Angst vor Terror, Angst vor politischem Extremismus, Angst vor sozialem Abstieg, Angst vor dem Islam und Angst vor zu vielen Flüchtlingen greift in der Bundesrepublik um sich.

Dabei hat Victor Hugo, der französische Schriftsteller, schon vor ca. 200 Jahren geschrieben:

Die Zukunft hat viele Namen. Für die Schwachen ist sie das Unerreichbare, für die Furchtsamen das Unbekannte, für die Mutigen die Chance!“

Haben wir Grund uns schwach und furchtsam zu fühlen? Sind wir womöglich schwach und furchtsam? Nein!

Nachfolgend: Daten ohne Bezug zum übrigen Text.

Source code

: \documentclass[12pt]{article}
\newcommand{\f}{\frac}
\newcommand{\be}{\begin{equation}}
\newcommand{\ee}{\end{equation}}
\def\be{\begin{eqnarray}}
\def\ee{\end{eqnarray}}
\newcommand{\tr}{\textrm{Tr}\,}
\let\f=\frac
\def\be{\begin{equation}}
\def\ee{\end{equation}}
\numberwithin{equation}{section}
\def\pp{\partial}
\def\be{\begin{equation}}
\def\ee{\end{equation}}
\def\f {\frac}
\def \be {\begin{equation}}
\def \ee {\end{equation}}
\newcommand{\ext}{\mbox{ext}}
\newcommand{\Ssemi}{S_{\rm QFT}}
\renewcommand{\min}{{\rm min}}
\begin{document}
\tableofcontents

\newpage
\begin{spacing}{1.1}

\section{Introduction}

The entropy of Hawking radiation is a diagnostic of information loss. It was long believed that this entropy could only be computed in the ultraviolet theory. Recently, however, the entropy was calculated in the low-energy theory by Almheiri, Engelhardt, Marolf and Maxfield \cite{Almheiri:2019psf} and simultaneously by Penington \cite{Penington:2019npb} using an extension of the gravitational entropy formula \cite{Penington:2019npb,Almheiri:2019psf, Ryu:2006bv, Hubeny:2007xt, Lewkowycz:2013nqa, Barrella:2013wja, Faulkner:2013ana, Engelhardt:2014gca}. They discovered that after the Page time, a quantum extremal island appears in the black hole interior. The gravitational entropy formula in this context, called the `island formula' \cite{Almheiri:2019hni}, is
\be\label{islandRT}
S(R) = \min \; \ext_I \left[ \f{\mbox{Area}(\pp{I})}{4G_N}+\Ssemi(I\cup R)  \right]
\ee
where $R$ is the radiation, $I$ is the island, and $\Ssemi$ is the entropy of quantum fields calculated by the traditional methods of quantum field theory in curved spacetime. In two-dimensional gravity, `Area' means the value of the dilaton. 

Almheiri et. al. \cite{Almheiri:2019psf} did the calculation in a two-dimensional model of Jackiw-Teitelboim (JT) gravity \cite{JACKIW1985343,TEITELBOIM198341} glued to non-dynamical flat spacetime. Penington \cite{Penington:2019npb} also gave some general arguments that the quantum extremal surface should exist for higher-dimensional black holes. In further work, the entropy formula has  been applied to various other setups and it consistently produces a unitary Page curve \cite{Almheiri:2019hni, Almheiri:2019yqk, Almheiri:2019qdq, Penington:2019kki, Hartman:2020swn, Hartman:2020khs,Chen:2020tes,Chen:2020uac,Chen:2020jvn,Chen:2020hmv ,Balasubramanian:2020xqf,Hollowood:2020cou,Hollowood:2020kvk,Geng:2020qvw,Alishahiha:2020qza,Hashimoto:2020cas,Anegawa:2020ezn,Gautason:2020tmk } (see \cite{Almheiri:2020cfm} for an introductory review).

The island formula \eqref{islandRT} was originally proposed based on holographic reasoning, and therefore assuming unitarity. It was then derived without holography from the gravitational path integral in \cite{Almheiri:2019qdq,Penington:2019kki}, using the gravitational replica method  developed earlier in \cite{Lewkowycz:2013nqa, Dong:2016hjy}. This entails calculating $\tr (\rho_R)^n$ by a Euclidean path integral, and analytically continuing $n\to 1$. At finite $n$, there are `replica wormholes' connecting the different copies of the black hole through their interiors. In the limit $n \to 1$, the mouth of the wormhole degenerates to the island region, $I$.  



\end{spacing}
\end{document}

Wir haben weder Grund noch sind wir es in der überwiegenden Mehrheit!

Neben der zentralen Botschaft des heutigen Tages „Nie wieder Krieg“ sollten wir auch die andere Botschaft hören: „Gehört nie mehr einer „schweigende Mehrheit“ an, bis es zu spät ist.

Denkt an die Wahlen 1932 und 1933. Kämpft aktiv und energisch um die kostbaren Errungenschaften einer freien Demokratie.“

Es ist ja kaum zu fassen, dass es nach der Nazidiktatur mit ihrem schrankenlosen Terror und ihrem Rassenwahn wieder eine lautstarke rechtsradikale Szene in Deutschland gibt.

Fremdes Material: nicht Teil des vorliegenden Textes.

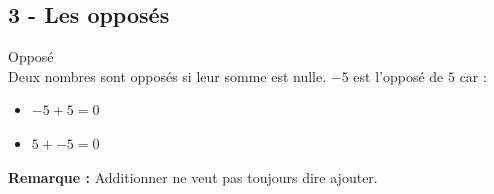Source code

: \subsection*{3 - Les opposés}

\begin{Definition}{Opposé}\\
  Deux nombres sont opposés si leur somme est nulle. \newline
  $-5$ est l'opposé de $5$ car :

  \begin{itemize}[label={$\bullet$}]
    \item $-5 + 5 = 0$
    \item $5 + -5 = 0$ 
  \end{itemize} 
\end{Definition}

\textbf{Remarque : } Additionner ne veut pas toujours dire ajouter.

Noch weniger ist es zu fassen, dass aus der schweigenden Mehrheit keine lautstarke Mehrheit wird, die gegen diese geschichtsvergessenen “Angstmacher“ ,und „Rassisten“ aufsteht und sie in die Schranken weist.

Unsere Antwort auf die sicher komplizierte Weltlage sollte nicht in „Politikverdrossenheit“ und „Politikerverachtung“ oder gar der „Wahlenthaltung“ münden. Im Gegenteil.

Unterstützen wir die Menschen, die das nicht leichte politische Geschäft der Demokratie für uns tagtäglich auf kommunaler ,Länder, und Bundesebene besorgen und damit unsere Demokratie am Leben halten.

Sie ringen um Kompromisse und Lösungen, oft unter Verzicht auf jede Freizeit und ein geregeltes Familienleben.

Dafür werden sie dann noch pauschal als „Politikerkaste“ beschimpft und verhöhnt. So hat unsere Demokratie keine Zukunft!

Welch ein starkes und positives Signal für eine lebendige Demokratie wäre dagegen eine Wahlbeteiligung von über 80 % bei der nächsten Bundestagswahl 2017.

Wenn dann auch noch bei diesen Wahlen die populistischen Parteien als das markiert würden, was sie sind: Ränder und Minderheiten, wäre das ein beeindruckendes Fanal für unsere freiheitliche Demokratie.

Der Ruf „Wir sind das Volk“ müsste diesen „Schreihälsen“ auf den Lippen vertrocknen.

Und auch der von ihnen allzu oft gehörte Ruf: „Verteidigt unsere Werte!“ ist zu hinterfragen. Diese selbsternannten „Verteidiger unserer Werte“ verletzten genau diese Werte selbst durch ihre Lügen, durch ihre Verdrehung und das Verschweigen von Tatsachen und ihren hasserfüllten Umgang mit Fremden und Flüchtlingen.

Die überwiegende Mehrzahl der Muslime greift unsere Werte nicht an, aber sie leben bewusst ihren Glauben. Terroristen und militante Muslime des politischen Islam sind nicht muslimische Gläubige , sondern Verbrecher und Kriminelle!

Und wir?

Ist es nicht eher so, dass auch wir lau und nachlässig mit den christlichen Werten umgehen? Wer von uns kann z. B. auf Anhieb auswendig die zehn Gebote aufzählen oder das „Vater unser“ beten?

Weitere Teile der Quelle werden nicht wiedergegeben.